§ THE PROBLEM: From the material below, copy every line in which the word "quot" occurs.

§ DATA FOR THIS TASK:

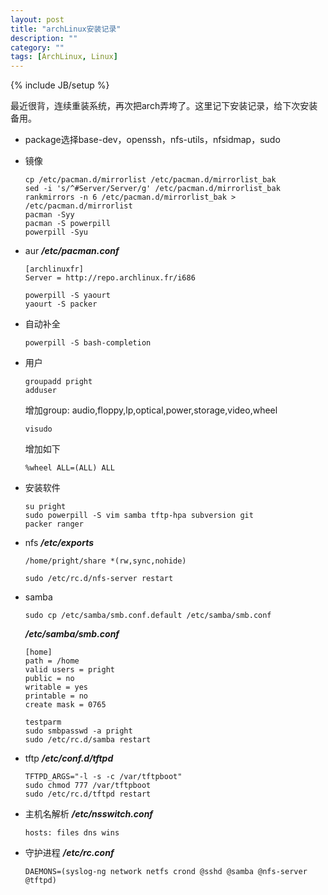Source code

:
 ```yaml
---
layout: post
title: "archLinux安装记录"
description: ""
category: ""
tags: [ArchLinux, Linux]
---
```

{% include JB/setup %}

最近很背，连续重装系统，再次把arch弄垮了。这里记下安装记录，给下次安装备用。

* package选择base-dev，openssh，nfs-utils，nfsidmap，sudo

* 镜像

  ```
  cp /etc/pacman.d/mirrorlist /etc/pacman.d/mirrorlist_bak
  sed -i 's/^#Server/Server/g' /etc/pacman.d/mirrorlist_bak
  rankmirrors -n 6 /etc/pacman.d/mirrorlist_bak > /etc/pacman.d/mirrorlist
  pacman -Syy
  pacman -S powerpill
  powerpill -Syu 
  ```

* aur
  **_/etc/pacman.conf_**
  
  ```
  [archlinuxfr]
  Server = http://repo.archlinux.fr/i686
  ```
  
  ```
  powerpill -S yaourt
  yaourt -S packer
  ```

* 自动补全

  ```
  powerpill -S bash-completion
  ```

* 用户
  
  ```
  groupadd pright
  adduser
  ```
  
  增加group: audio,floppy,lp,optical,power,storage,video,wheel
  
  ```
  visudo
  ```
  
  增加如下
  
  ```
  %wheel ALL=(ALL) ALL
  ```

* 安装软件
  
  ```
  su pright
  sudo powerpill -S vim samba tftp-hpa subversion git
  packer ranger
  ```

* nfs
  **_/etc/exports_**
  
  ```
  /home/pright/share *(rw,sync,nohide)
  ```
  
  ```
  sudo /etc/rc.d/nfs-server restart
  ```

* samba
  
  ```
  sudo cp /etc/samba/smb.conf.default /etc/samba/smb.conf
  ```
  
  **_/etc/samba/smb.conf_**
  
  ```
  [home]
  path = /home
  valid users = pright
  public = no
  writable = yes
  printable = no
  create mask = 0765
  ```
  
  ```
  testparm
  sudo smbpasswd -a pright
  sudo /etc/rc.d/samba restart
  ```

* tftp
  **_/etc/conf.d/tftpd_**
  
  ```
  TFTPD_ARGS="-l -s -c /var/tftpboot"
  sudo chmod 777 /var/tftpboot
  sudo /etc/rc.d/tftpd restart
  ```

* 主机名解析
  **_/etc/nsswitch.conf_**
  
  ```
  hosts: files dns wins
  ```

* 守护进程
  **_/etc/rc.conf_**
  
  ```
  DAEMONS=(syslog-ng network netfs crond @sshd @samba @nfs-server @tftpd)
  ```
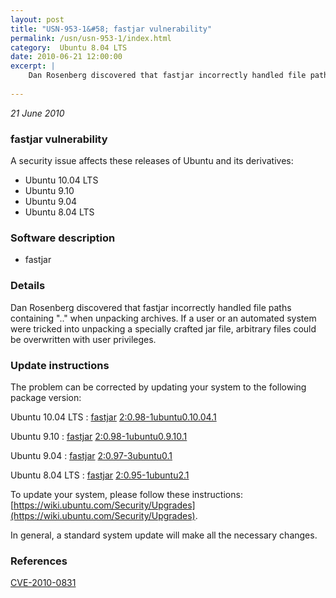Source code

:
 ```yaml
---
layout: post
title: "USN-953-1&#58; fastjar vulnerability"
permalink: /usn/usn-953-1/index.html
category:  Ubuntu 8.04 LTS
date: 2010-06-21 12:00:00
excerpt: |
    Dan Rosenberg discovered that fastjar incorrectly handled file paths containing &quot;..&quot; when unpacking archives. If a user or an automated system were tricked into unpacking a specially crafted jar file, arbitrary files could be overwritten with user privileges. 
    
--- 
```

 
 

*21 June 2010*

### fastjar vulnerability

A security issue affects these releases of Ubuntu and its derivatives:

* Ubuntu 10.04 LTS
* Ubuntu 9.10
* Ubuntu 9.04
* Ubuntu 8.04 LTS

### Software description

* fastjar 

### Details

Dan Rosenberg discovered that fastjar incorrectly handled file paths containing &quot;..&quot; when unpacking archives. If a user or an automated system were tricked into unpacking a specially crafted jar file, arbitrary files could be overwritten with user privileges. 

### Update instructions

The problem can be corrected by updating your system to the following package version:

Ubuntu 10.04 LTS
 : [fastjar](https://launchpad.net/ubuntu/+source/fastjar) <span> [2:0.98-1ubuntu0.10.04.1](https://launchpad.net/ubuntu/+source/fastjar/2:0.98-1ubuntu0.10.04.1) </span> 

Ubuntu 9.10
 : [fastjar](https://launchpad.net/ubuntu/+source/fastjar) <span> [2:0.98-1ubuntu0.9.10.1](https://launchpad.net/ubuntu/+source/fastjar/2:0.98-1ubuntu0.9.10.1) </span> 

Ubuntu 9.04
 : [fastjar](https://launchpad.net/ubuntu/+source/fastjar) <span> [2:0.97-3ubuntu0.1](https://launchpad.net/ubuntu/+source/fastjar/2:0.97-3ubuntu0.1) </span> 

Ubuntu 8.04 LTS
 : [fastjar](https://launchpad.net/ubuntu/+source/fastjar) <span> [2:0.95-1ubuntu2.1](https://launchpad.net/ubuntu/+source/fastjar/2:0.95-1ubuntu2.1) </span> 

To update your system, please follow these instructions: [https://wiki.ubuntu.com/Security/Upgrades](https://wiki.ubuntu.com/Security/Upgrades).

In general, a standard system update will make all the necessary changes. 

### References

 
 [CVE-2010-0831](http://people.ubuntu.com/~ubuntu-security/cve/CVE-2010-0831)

§ ANSWER FOR THIS EXERCISE:
    Dan Rosenberg discovered that fastjar incorrectly handled file paths containing &quot;..&quot; when unpacking archives. If a user or an automated system were tricked into unpacking a specially crafted jar file, arbitrary files could be overwritten with user privileges. 
Dan Rosenberg discovered that fastjar incorrectly handled file paths containing &quot;..&quot; when unpacking archives. If a user or an automated system were tricked into unpacking a specially crafted jar file, arbitrary files could be overwritten with user privileges. 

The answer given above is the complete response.